6. If we assume, as we must assume for the present, that the learned Subordinate Judge was right in directing the appellant to obtain a declaration from the Revenue Court as to his status as a tenant, the only Court to which an appeal would lie from the decision of the Revenue Court would be a superior Revenue Court, namely, the Court of the Commissioner. This is expressly laid down in Section 202 of the Tenancy Act itself. It says in Clause (2) that the Civil Court would dispose of the suit in accordance with the final decision of the Revenue Court of first instance or appeal as the case may be Clearly it was never contemplated that once a case has bean properly referred to the Revenue Court an appeal from the Revenue Court would come to the Civil Court.
7. If, however, it be the case that the learned Subordinate Judge was wrong in referring the appellant to the Revenue Court, the question can be raised again by way of appeal against the decree that will be passed by the learned Subordinate Judge in accordance with the decision of the Revenue Court. That remedy, if necessary, against a wrong decision of the Civil Court as to the applicability or otherwise of Section 202 of the Tenancy Act is still open.
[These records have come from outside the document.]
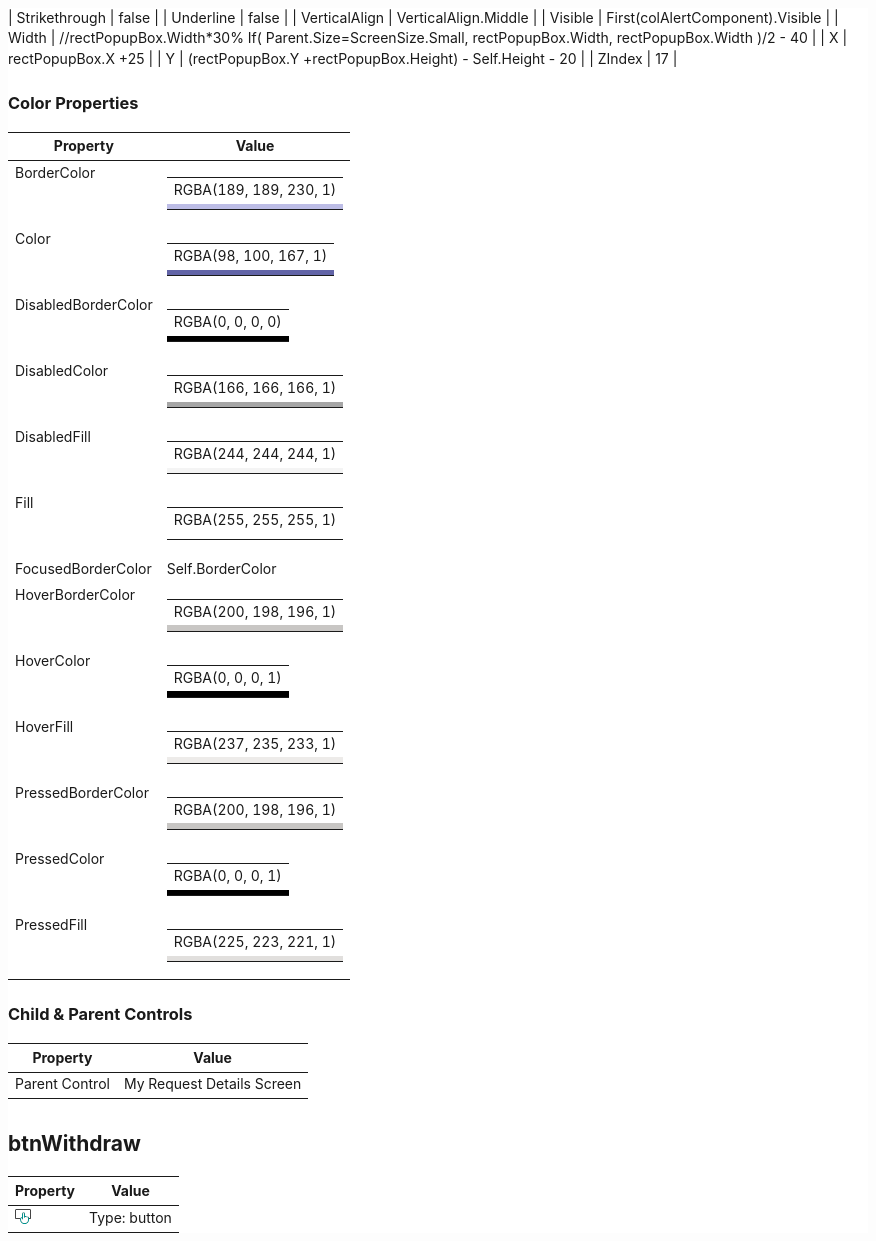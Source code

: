 | Strikethrough          | false                                                                                                            |
| Underline              | false                                                                                                            |
| VerticalAlign          | VerticalAlign.Middle                                                                                             |
| Visible                | First(colAlertComponent).Visible                                                                                 |
| Width                  | \/\/rectPopupBox.Width\*30% If( Parent.Size\=ScreenSize.Small, rectPopupBox.Width, rectPopupBox.Width )\/2 \- 40 |
| X                      | rectPopupBox.X +25                                                                                               |
| Y                      | (rectPopupBox.Y +rectPopupBox.Height) \- Self.Height \- 20                                                       |
| ZIndex                 | 17                                                                                                               |

### Color Properties

| Property            | Value                                                                                                                 |
| ------------------- | --------------------------------------------------------------------------------------------------------------------- |
| BorderColor         | <table border="0"><tr><td>RGBA(189, 189, 230, 1)</td></tr><tr><td style="background-color:#BDBDE6"></td></tr></table> |
| Color               | <table border="0"><tr><td>RGBA(98, 100, 167, 1)</td></tr><tr><td style="background-color:#6264A7"></td></tr></table>  |
| DisabledBorderColor | <table border="0"><tr><td>RGBA(0, 0, 0, 0)</td></tr><tr><td style="background-color:#000000"></td></tr></table>       |
| DisabledColor       | <table border="0"><tr><td>RGBA(166, 166, 166, 1)</td></tr><tr><td style="background-color:#A6A6A6"></td></tr></table> |
| DisabledFill        | <table border="0"><tr><td>RGBA(244, 244, 244, 1)</td></tr><tr><td style="background-color:#F4F4F4"></td></tr></table> |
| Fill                | <table border="0"><tr><td>RGBA(255, 255, 255, 1)</td></tr><tr><td style="background-color:#FFFFFF"></td></tr></table> |
| FocusedBorderColor  | Self.BorderColor                                                                                                      |
| HoverBorderColor    | <table border="0"><tr><td>RGBA(200, 198, 196, 1)</td></tr><tr><td style="background-color:#C8C6C4"></td></tr></table> |
| HoverColor          | <table border="0"><tr><td>RGBA(0, 0, 0, 1)</td></tr><tr><td style="background-color:#000000"></td></tr></table>       |
| HoverFill           | <table border="0"><tr><td>RGBA(237, 235, 233, 1)</td></tr><tr><td style="background-color:#EDEBE9"></td></tr></table> |
| PressedBorderColor  | <table border="0"><tr><td>RGBA(200, 198, 196, 1)</td></tr><tr><td style="background-color:#C8C6C4"></td></tr></table> |
| PressedColor        | <table border="0"><tr><td>RGBA(0, 0, 0, 1)</td></tr><tr><td style="background-color:#000000"></td></tr></table>       |
| PressedFill         | <table border="0"><tr><td>RGBA(225, 223, 221, 1)</td></tr><tr><td style="background-color:#E1DFDD"></td></tr></table> |

### Child & Parent Controls

| Property       | Value                     |
| -------------- | ------------------------- |
| Parent Control | My Request Details Screen |

## btnWithdraw

| Property                        | Value        |
| ------------------------------- | ------------ |
| ![button](resources/button.png) | Type: button |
8. In my opinion the learned District Judge was in error in assuming jurisdiction. I, accordingly, allow the appeal, set aside decree of the Court below and direct the learned District Judge to return the memorandum of appeal (when the record is received in his Court) to the respondents for presentation, to the proper Court. The respondents will at all events, pay the costs of the appellant in the District Judge's Court and in this Court. Costs in this Court will include Counsel's foes on the higher scale.